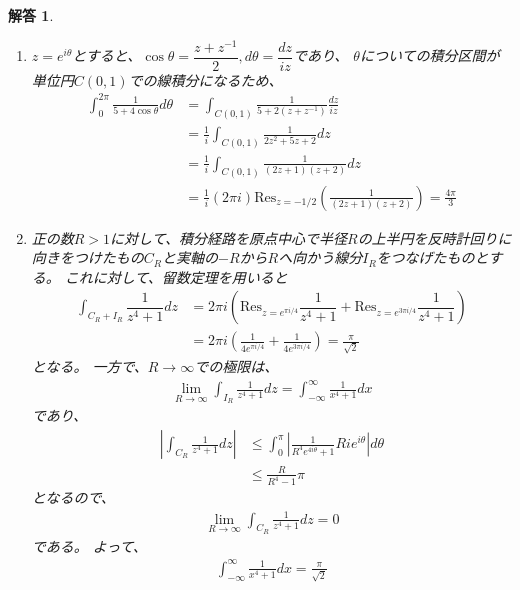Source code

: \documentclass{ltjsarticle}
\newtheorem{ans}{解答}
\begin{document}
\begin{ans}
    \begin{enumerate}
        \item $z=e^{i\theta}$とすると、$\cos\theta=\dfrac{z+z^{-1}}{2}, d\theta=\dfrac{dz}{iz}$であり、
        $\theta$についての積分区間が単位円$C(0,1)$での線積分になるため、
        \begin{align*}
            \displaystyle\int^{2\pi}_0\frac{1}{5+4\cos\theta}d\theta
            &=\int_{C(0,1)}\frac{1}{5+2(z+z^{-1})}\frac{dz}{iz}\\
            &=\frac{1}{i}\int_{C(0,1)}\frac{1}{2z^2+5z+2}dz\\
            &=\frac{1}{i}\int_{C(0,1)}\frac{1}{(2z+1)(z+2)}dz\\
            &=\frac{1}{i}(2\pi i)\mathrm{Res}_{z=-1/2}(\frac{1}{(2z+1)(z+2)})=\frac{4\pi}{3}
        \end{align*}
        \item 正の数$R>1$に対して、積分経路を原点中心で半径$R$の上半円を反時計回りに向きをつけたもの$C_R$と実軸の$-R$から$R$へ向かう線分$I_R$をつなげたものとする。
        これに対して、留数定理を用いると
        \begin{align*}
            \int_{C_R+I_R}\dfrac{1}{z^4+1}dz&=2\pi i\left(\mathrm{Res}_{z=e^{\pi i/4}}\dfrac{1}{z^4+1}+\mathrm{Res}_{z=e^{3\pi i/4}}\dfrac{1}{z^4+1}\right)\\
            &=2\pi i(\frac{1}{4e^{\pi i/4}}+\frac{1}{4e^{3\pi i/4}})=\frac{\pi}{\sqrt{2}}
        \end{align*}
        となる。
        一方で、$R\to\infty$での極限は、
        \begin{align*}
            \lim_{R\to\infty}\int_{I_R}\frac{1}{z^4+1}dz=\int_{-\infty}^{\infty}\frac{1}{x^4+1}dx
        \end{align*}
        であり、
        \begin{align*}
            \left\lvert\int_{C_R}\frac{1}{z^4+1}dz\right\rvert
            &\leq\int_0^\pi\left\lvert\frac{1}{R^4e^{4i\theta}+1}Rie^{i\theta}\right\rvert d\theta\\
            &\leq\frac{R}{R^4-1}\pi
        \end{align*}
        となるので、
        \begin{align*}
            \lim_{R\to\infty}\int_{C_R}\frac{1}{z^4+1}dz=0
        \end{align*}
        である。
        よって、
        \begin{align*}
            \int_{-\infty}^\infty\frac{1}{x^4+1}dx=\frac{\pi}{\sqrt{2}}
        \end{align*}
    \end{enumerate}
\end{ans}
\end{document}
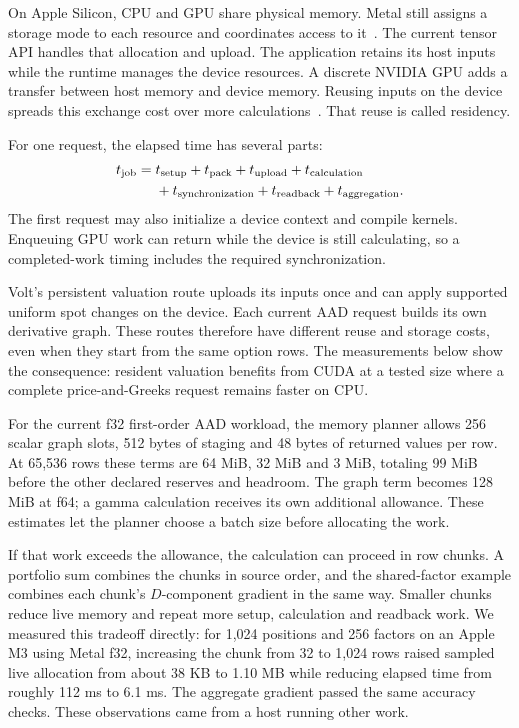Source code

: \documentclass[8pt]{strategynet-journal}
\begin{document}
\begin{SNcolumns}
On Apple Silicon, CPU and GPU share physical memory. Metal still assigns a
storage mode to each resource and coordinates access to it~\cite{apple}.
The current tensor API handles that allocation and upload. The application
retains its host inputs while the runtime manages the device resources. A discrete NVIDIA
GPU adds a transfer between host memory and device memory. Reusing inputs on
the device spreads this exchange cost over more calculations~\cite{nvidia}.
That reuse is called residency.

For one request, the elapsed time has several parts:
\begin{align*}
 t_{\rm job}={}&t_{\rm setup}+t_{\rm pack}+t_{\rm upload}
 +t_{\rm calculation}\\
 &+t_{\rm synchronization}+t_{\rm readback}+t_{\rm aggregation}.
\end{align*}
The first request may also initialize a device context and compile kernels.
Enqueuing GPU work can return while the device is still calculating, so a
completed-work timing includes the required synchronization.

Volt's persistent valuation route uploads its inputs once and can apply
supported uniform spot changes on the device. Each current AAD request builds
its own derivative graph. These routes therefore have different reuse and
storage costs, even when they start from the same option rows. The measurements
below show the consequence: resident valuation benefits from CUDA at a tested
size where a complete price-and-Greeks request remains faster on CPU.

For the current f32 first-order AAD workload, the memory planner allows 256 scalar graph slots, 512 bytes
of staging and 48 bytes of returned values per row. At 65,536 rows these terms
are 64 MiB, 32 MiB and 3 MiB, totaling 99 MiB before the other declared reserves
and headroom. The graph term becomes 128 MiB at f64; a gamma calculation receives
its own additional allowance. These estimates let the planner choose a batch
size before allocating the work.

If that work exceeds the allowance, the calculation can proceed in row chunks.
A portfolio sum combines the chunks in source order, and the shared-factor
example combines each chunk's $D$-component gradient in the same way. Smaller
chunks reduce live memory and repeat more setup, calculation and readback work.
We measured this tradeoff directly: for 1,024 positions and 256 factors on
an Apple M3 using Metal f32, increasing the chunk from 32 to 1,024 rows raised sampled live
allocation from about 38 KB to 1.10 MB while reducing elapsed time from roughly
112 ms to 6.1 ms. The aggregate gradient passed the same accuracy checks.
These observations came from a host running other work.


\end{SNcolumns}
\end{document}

Task details. Please show every line of the material that contains the string "allocation".

The completed task.
The current tensor API handles that allocation and upload. The application
allocation from about 38 KB to 1.10 MB while reducing elapsed time from roughly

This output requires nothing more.